Your assignment: Reproduce the material that follows, keeping every line exactly as it is.

_ _ _

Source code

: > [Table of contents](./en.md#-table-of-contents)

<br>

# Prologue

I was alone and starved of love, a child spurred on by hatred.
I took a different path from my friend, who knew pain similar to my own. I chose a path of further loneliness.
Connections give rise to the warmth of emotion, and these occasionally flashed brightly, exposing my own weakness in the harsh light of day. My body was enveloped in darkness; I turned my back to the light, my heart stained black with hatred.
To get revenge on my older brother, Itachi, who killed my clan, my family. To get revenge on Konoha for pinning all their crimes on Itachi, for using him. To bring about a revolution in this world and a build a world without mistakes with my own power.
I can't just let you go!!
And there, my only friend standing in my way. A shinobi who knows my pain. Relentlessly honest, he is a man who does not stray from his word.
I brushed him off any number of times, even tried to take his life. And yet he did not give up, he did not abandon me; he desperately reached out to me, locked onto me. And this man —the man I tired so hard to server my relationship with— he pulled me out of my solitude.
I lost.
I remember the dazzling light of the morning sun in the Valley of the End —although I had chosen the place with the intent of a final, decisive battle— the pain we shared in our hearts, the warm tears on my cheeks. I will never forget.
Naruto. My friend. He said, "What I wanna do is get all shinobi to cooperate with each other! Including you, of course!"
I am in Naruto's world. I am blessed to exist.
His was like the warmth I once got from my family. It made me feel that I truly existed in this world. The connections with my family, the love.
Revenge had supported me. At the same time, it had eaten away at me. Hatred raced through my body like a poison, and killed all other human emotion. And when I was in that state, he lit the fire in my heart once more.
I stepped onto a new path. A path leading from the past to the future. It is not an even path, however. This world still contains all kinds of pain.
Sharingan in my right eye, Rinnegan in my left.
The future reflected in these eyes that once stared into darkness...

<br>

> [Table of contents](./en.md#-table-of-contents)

_ _ _

Written reply:
Source code

: > [Table of contents](./en.md#-table-of-contents)

<br>

# Prologue

I was alone and starved of love, a child spurred on by hatred.
I took a different path from my friend, who knew pain similar to my own. I chose a path of further loneliness.
Connections give rise to the warmth of emotion, and these occasionally flashed brightly, exposing my own weakness in the harsh light of day. My body was enveloped in darkness; I turned my back to the light, my heart stained black with hatred.
To get revenge on my older brother, Itachi, who killed my clan, my family. To get revenge on Konoha for pinning all their crimes on Itachi, for using him. To bring about a revolution in this world and a build a world without mistakes with my own power.
I can't just let you go!!
And there, my only friend standing in my way. A shinobi who knows my pain. Relentlessly honest, he is a man who does not stray from his word.
I brushed him off any number of times, even tried to take his life. And yet he did not give up, he did not abandon me; he desperately reached out to me, locked onto me. And this man —the man I tired so hard to server my relationship with— he pulled me out of my solitude.
I lost.
I remember the dazzling light of the morning sun in the Valley of the End —although I had chosen the place with the intent of a final, decisive battle— the pain we shared in our hearts, the warm tears on my cheeks. I will never forget.
Naruto. My friend. He said, "What I wanna do is get all shinobi to cooperate with each other! Including you, of course!"
I am in Naruto's world. I am blessed to exist.
His was like the warmth I once got from my family. It made me feel that I truly existed in this world. The connections with my family, the love.
Revenge had supported me. At the same time, it had eaten away at me. Hatred raced through my body like a poison, and killed all other human emotion. And when I was in that state, he lit the fire in my heart once more.
I stepped onto a new path. A path leading from the past to the future. It is not an even path, however. This world still contains all kinds of pain.
Sharingan in my right eye, Rinnegan in my left.
The future reflected in these eyes that once stared into darkness...

<br>

> [Table of contents](./en.md#-table-of-contents)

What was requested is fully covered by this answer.